O professor da Universidade Jonhs Hopkins, Yascha Mounk, em O povo contra a democracia, elenca três “condições de escopo” para explicar a existência da democracia liberal. Nenhuma sobreviveu ao vendaval da contemporaneidade. Pareciam sólidas, mas desmancharam no ar.

1) A primeira condição alude ao predomínio dos meios de comunicação para limitar a circulação de ideias antissistêmicas e, em paralelo, desenvolver um conjunto de valores e fatos compartilhados para cercear a disseminação de críticas radicais e também de informes falsos. À época, não passava pelo topete démodé de um folclórico estadunidense e pelo pesadelo do bronco brasileiro da Barra da Tijuca se tornarem presidentes, nos respectivos países. A questão é que a internet enfraqueceu os difusores tradicionais de informação, e trouxe à tona movimentos e políticos outrora à margem.

Para muitos, a internet é uma Tecnologia da Libertação com capacidade de ampliar a participação nas deliberações políticas de interesse da sociedade e do Estado. Basta um Wi-Fi para se comunicar com qualquer ponto do planeta, pelo Facebook e o Twitter. Como a prensa de Guttenberg, a internet transformou as bases estruturais da comunicação. Apostou-se que as mídias sociais empoderariam a cidadania para transmitir notícias, exprimir opiniões, denunciar injustiças, mobilizar protestos, monitorar eleições, vigiar o governo e expandir a liberdade. Até que Donald Trump arrematou a presidência dos Estados Unidos, com a ajuda de recursos tecnológicos e estratégias para manipular as consciências com a utilização de algoritmos, robôs, trolls… Os bandidos foram espertos.

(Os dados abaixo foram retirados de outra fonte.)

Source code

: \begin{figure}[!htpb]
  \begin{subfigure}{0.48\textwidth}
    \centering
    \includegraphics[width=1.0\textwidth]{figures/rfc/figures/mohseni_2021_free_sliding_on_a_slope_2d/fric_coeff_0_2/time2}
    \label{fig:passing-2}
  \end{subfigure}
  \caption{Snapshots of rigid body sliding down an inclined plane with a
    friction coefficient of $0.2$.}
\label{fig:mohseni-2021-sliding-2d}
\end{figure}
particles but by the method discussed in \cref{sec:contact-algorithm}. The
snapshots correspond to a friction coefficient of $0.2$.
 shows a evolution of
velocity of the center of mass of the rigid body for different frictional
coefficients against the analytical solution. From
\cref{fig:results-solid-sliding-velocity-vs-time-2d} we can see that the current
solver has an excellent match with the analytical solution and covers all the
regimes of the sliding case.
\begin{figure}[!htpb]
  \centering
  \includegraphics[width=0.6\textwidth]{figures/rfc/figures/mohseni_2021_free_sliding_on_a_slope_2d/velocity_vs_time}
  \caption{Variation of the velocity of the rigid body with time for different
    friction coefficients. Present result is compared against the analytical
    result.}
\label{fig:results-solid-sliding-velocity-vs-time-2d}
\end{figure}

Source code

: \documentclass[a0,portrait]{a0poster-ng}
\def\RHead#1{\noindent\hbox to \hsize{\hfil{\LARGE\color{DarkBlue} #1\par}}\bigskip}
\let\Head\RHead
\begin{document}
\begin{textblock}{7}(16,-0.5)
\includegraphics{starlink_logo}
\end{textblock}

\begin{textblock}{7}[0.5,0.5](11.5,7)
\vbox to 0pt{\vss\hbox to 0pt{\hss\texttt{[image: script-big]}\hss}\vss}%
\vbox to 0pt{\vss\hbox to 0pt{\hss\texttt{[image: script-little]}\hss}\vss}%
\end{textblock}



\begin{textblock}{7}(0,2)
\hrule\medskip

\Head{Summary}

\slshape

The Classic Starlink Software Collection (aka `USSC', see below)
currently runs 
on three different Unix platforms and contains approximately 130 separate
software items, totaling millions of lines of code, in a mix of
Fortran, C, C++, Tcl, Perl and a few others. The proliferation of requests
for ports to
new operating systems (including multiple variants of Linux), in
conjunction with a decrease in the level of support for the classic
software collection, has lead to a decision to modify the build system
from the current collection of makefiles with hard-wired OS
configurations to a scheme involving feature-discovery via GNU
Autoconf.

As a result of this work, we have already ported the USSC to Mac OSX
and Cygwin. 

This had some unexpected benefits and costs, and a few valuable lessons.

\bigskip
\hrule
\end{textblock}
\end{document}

A perda de influência dos veículos informativos corporativos não levou ao empoderamento dos comuns. Para Manuel Castells, em A sociedade em rede, povos, países, continentes inteiros estão excluídos da globalização. Ao passo que onde funcionam as plataformas digitais, é o populismo de ultradireita que tira vantagem. Não demorou para que a informática parisse o monstro d’A era do capitalismo de vigilância, como caracterizou Shoshana Zuboff. Nunca se produziu tantas fake news, nem se direcionou tanto o desejo dos consumidores. “É cedo para dizer se isso vai mudar o mundo para melhor ou para pior. Mas resta pouca dúvida de que, no curto prazo – ou seja, pelo resto de nossas vidas – vai contribuir para um mundo mais caótico”, avalia com pessimismo Yascha Mounk.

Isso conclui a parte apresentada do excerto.